RECORDS SHOWN Start Marker

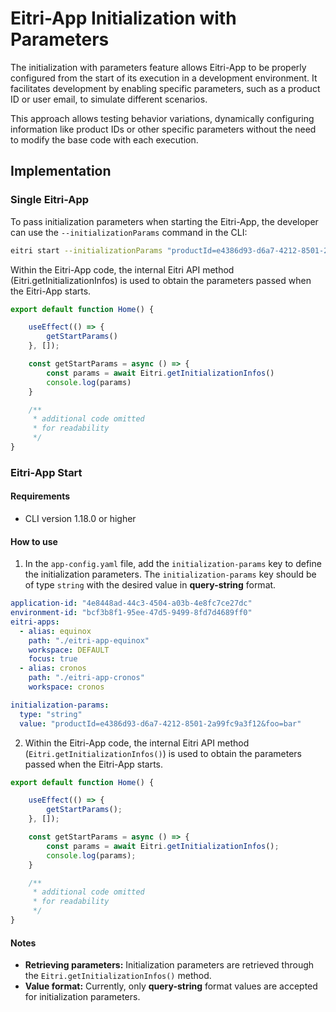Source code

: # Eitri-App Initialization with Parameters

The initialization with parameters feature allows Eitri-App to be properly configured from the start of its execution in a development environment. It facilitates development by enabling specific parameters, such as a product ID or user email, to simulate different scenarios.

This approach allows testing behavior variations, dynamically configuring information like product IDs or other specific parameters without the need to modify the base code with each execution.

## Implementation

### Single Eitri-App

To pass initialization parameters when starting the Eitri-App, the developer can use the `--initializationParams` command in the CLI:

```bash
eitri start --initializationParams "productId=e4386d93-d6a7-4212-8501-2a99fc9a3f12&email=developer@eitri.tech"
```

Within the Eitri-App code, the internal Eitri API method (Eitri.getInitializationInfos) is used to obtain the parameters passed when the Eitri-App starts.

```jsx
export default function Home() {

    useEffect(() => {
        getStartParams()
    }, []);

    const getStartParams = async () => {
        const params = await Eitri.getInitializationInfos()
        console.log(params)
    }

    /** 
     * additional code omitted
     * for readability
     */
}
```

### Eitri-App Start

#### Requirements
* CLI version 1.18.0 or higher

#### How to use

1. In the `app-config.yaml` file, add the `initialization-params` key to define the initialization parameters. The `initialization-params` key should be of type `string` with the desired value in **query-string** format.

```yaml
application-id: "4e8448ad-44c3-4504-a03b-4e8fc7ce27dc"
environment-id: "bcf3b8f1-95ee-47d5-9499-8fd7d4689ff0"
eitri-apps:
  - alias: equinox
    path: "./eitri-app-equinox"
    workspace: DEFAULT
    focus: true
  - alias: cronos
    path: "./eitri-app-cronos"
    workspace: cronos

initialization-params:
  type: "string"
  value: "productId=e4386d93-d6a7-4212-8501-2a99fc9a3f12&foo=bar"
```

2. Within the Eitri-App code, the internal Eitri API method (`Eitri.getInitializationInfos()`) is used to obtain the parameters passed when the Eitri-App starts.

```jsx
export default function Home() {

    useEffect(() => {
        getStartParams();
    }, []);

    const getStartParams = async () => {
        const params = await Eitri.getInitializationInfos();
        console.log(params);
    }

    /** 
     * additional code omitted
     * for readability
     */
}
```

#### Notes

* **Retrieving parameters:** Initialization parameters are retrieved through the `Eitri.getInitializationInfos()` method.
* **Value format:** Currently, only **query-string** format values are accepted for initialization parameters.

RECORDS SHOWN End Marker
RECORDS SHOWN Start Marker

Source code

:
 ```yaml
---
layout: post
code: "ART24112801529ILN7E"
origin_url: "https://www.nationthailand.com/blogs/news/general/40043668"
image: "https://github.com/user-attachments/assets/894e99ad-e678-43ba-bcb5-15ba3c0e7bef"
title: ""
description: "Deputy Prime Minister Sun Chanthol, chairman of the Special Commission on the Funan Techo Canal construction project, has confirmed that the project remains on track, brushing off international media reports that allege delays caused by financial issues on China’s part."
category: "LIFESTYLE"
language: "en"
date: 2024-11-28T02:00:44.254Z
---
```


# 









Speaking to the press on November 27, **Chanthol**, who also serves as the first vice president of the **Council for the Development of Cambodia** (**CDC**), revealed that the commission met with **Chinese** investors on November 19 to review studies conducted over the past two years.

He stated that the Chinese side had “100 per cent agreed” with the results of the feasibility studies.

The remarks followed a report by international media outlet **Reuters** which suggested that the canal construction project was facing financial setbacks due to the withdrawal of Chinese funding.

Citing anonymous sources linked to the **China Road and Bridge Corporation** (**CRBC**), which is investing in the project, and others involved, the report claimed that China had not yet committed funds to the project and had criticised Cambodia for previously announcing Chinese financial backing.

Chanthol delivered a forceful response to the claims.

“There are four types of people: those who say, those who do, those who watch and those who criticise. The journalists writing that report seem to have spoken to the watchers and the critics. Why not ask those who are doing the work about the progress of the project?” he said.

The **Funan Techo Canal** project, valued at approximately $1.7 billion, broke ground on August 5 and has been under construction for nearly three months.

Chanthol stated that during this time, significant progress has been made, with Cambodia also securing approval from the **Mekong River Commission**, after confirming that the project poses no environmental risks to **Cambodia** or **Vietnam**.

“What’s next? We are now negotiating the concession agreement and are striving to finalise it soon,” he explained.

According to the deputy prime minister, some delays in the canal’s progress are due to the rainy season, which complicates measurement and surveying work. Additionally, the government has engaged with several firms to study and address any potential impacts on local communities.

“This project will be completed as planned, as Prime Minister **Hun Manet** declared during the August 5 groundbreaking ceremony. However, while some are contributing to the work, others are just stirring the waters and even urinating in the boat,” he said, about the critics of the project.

RECORDS SHOWN End Marker

EXERCISE GOAL: Lines in the records above that carry the word "console" are to be located and copied.

RESPONSE TO THE TASK:
        console.log(params)
        console.log(params);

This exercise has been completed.